Manchester is the most popular target market, attracting £8.2 billion of commercial property investment in the past decade – ahead of Birmingham (£6.5bn) and Glasgow (£5.3bn). Manchester also performed better than Birmingham on a per capita basis, although two other large cities (Glasgow and Leeds) and four smaller cities (Aberdeen, Edinburgh, Cardiff, and Bristol) perform better in this per capita ranking than both.
The report identifies the key factors behind a city’s success – civic leadership, talent in growing sectors, quality of life and infrastructure – and softer indicators, including the number of 5 star hotels or Michelin star restaurants.

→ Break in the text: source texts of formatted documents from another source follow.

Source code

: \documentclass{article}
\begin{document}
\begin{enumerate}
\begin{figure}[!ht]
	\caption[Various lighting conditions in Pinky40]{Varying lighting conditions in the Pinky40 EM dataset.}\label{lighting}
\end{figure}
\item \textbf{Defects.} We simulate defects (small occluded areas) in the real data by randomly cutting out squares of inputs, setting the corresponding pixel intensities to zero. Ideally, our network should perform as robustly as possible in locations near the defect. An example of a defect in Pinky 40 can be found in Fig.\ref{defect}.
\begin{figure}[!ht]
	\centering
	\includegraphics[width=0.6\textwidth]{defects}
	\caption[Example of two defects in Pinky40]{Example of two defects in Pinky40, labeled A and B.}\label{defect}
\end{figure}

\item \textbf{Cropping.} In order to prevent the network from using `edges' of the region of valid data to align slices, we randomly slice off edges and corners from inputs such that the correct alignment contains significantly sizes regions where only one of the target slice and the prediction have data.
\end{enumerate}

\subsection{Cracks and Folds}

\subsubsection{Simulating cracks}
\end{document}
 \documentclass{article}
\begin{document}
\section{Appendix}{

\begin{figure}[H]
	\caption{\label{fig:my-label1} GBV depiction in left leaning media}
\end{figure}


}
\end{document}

The findings show that investors have diversified their property holdings as part of the recent economic recovery with emerging investment sectors such as healthcare and student housing increasing their share of the market. Prior to the financial crisis, these assets accounted for 3 per cent of investment; this has trebled to around 10 per cent of total investment volumes.
The figures arrives as a separate CBRE study found that total return on investment from UK commercial property reached 14 per cent at the end of 2015 – below the peak of 19.7 per cent recorded in 2014 but above 2013’s 11.5 per cent. December delivered returns of 1.1 per cent for the month.
Overall, rental values across all property types grew by 4 per cent in 2015, the highest growth rate since the recession. Rental value growth remained stable in December at 0.4 per cent, where it has been since September, ending the year significantly higher than the 0.2 per cent recorded in January 2015 and ahead of the 0.3 per cent monthly average for 2015.
Capital value growth across all commercial property sectors and regions also remained flat in December at 0.7 per cent, having been below 1 per cent since January 2015.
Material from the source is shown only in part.